• [Directions for this task]
Exactly as written, please repeat the data that follows, but not the pictures.

• [Provided entries]
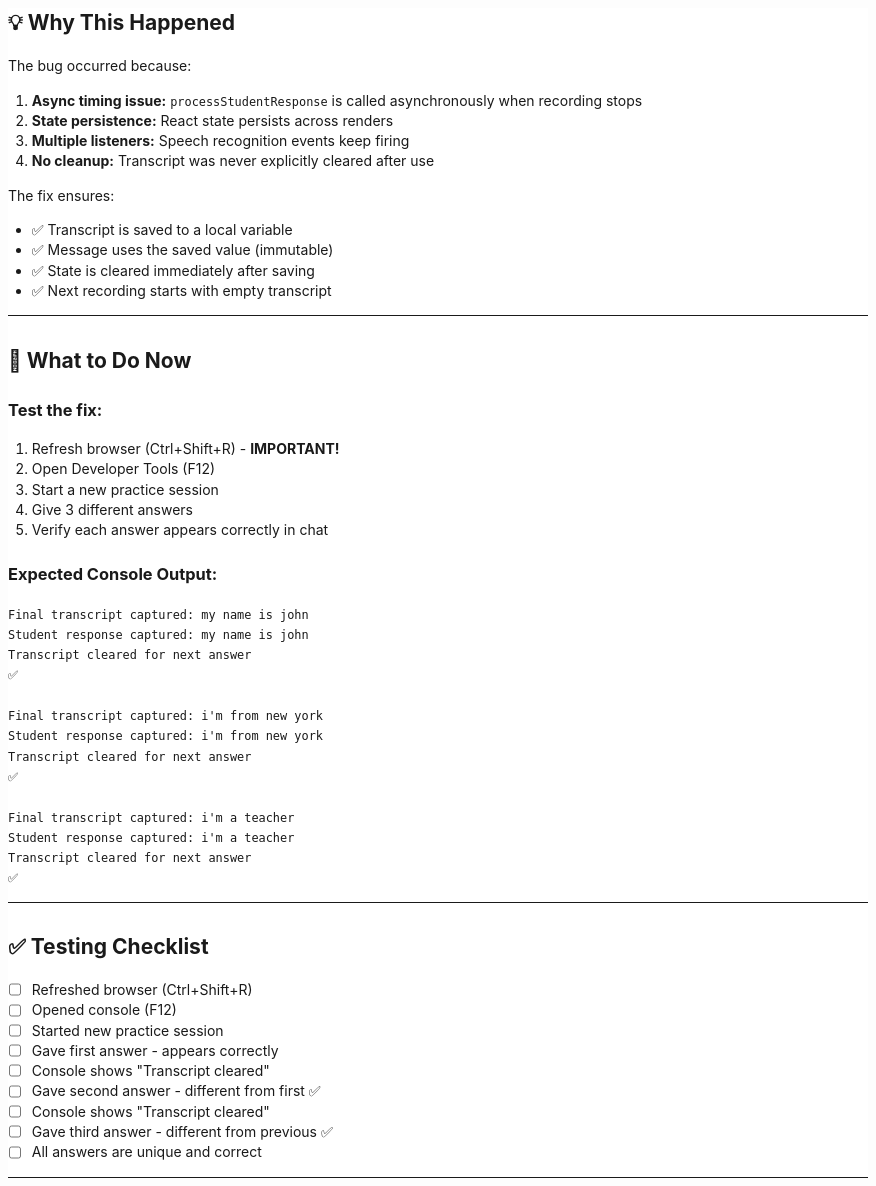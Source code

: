 
## 💡 Why This Happened

The bug occurred because:

1. **Async timing issue:** `processStudentResponse` is called asynchronously when recording stops
2. **State persistence:** React state persists across renders
3. **Multiple listeners:** Speech recognition events keep firing
4. **No cleanup:** Transcript was never explicitly cleared after use

The fix ensures:
- ✅ Transcript is saved to a local variable
- ✅ Message uses the saved value (immutable)
- ✅ State is cleared immediately after saving
- ✅ Next recording starts with empty transcript

---

## 🎯 What to Do Now

### Test the fix:
1. Refresh browser (Ctrl+Shift+R) - **IMPORTANT!**
2. Open Developer Tools (F12)
3. Start a new practice session
4. Give 3 different answers
5. Verify each answer appears correctly in chat

### Expected Console Output:
```
Final transcript captured: my name is john
Student response captured: my name is john
Transcript cleared for next answer
✅

Final transcript captured: i'm from new york
Student response captured: i'm from new york
Transcript cleared for next answer
✅

Final transcript captured: i'm a teacher
Student response captured: i'm a teacher
Transcript cleared for next answer
✅
```

---

## ✅ Testing Checklist

- [ ] Refreshed browser (Ctrl+Shift+R)
- [ ] Opened console (F12)
- [ ] Started new practice session
- [ ] Gave first answer - appears correctly
- [ ] Console shows "Transcript cleared"
- [ ] Gave second answer - different from first ✅
- [ ] Console shows "Transcript cleared"
- [ ] Gave third answer - different from previous ✅
- [ ] All answers are unique and correct

---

• [Exercise solution]
Source code

: 
## 💡 Why This Happened

The bug occurred because:

1. **Async timing issue:** `processStudentResponse` is called asynchronously when recording stops
2. **State persistence:** React state persists across renders
3. **Multiple listeners:** Speech recognition events keep firing
4. **No cleanup:** Transcript was never explicitly cleared after use

The fix ensures:
- ✅ Transcript is saved to a local variable
- ✅ Message uses the saved value (immutable)
- ✅ State is cleared immediately after saving
- ✅ Next recording starts with empty transcript

---

## 🎯 What to Do Now

### Test the fix:
1. Refresh browser (Ctrl+Shift+R) - **IMPORTANT!**
2. Open Developer Tools (F12)
3. Start a new practice session
4. Give 3 different answers
5. Verify each answer appears correctly in chat

### Expected Console Output:
```
Final transcript captured: my name is john
Student response captured: my name is john
Transcript cleared for next answer
✅

Final transcript captured: i'm from new york
Student response captured: i'm from new york
Transcript cleared for next answer
✅

Final transcript captured: i'm a teacher
Student response captured: i'm a teacher
Transcript cleared for next answer
✅
```

---

## ✅ Testing Checklist

- [ ] Refreshed browser (Ctrl+Shift+R)
- [ ] Opened console (F12)
- [ ] Started new practice session
- [ ] Gave first answer - appears correctly
- [ ] Console shows "Transcript cleared"
- [ ] Gave second answer - different from first ✅
- [ ] Console shows "Transcript cleared"
- [ ] Gave third answer - different from previous ✅
- [ ] All answers are unique and correct

---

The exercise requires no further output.